The few days following Christmas were lovely. Max enjoyed long walks on the crisp, frosty mornings, and afternoon visits with friends and family, not to mention leftover turkey and all the other treats that were part of the festive season. We were planning a party for New Year’s Eve, so the preparations for that were fun too. But then, on December 30, disaster struck. We were walking through the woods below the new George Derby Centre. This was the route we referred to as the Cariboo Walk, as the trails meandered all the way over to Cariboo Road. My girls were off playing with friends, but Edna had her grandsons with her, and Hugh, thank heavens, was with us too. If Hugh hadn’t been there, I don’t think Max would have survived.

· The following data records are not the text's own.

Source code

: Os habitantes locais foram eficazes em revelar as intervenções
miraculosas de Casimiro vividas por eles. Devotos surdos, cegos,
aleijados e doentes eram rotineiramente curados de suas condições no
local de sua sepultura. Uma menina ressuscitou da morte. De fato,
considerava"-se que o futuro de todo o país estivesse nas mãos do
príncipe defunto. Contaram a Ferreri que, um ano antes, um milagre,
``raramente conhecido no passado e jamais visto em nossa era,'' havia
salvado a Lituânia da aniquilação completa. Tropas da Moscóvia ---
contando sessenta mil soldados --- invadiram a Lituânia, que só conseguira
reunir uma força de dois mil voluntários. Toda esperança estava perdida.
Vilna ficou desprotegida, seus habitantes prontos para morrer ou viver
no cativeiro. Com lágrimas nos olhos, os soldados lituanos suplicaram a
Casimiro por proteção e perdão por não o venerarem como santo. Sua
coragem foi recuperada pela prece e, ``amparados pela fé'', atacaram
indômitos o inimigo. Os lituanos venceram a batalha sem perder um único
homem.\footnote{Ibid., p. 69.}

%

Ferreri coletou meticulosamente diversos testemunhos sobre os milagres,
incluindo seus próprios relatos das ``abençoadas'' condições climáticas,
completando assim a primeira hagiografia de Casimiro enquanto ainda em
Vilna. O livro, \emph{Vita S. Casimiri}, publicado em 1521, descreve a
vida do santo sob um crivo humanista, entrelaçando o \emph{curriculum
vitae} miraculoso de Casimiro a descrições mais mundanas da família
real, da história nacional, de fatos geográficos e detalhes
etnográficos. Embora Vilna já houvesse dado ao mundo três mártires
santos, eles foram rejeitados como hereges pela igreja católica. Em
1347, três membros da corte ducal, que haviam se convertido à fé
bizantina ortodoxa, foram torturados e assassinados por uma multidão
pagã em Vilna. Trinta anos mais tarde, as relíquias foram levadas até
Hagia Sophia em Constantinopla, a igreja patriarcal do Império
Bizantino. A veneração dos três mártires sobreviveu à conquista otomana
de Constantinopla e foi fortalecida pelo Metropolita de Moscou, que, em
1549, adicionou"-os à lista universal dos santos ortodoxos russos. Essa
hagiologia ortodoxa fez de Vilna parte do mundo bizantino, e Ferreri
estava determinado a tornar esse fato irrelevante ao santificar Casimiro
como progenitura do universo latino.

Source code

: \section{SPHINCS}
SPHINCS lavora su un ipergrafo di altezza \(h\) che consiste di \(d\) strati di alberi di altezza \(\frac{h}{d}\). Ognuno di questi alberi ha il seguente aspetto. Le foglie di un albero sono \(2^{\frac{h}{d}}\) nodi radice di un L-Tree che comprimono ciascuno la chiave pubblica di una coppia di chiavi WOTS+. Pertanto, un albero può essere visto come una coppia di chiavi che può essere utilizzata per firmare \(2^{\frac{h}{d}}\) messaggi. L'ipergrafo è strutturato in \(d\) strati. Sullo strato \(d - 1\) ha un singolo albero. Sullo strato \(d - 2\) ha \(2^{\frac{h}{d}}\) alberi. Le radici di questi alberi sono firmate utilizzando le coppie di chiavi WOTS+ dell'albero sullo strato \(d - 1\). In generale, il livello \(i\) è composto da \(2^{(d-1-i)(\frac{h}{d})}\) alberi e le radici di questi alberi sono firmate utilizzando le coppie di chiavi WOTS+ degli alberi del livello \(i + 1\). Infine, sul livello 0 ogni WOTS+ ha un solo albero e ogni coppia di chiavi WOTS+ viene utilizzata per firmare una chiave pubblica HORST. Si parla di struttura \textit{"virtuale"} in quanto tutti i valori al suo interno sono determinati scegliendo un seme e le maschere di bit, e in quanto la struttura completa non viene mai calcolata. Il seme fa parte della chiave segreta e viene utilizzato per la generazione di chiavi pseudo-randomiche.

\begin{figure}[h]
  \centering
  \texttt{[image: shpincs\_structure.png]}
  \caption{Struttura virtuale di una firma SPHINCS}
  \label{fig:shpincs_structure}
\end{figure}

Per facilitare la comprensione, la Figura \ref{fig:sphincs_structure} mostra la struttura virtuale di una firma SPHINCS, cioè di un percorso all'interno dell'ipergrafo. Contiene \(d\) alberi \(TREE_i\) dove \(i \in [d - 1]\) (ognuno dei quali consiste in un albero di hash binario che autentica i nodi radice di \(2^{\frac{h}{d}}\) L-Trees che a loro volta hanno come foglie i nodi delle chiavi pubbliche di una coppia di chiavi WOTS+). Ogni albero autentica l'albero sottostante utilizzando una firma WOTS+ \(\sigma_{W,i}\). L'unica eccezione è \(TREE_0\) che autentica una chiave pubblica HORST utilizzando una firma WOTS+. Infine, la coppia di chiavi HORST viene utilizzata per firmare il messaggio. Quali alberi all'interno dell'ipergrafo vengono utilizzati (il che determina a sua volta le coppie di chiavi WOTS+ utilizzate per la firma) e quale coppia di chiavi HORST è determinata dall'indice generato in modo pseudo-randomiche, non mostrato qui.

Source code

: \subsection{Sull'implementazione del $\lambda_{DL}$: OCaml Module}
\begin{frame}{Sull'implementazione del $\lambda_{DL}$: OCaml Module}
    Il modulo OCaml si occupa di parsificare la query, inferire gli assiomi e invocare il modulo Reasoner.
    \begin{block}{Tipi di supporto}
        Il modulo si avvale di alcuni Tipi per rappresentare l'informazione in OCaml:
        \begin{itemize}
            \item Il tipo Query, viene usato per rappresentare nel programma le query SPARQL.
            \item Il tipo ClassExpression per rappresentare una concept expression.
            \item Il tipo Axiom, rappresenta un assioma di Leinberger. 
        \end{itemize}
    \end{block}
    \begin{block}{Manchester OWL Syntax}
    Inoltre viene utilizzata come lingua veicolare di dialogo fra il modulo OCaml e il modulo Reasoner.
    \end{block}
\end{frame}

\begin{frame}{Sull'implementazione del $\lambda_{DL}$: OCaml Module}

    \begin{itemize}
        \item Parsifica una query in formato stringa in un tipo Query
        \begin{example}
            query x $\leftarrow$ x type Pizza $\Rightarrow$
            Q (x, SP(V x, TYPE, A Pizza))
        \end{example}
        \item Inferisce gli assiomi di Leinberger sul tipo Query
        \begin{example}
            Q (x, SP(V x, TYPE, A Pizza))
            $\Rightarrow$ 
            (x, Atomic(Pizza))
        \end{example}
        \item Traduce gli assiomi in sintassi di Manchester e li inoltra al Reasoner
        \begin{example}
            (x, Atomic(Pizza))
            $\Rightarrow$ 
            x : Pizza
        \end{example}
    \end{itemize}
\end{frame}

We were heading up the trail that came out on Sixteenth Avenue below Cariboo Hill School, when suddenly, Max lurched out of the bush, blood pouring out of his foot. It was obvious he was in shock and seriously injured. Quick-thinking Hugh whipped off his sock and made a tourniquet, then sprinted off towards the road so he could flag down a ride home and bring back our car. Edna leashed Brandy and gave her to Justin and Josh to hold. Then she and I took Max’s rear and front ends respectively, and carried him out of the woods a few yards at a time. We never realized how heavy he was until we had to get him up that trail, and we had to put him down periodically so we could rest and catch our breath. Poor Max didn’t mind being carried for he seemed to realize that he needed help. We finally got him out to the road and lay him down on the verge. Hugh appeared almost immediately. Someone up there was definitely looking after Max that day. Hugh had careened out onto the road, covered in blood, and waved to the passing vehicles for a ride. Instantly, a young man in a flatbed truck pulled over and picked him up. Hugh never got the driver’s name, but whoever he was, that kind man saved Max’s life.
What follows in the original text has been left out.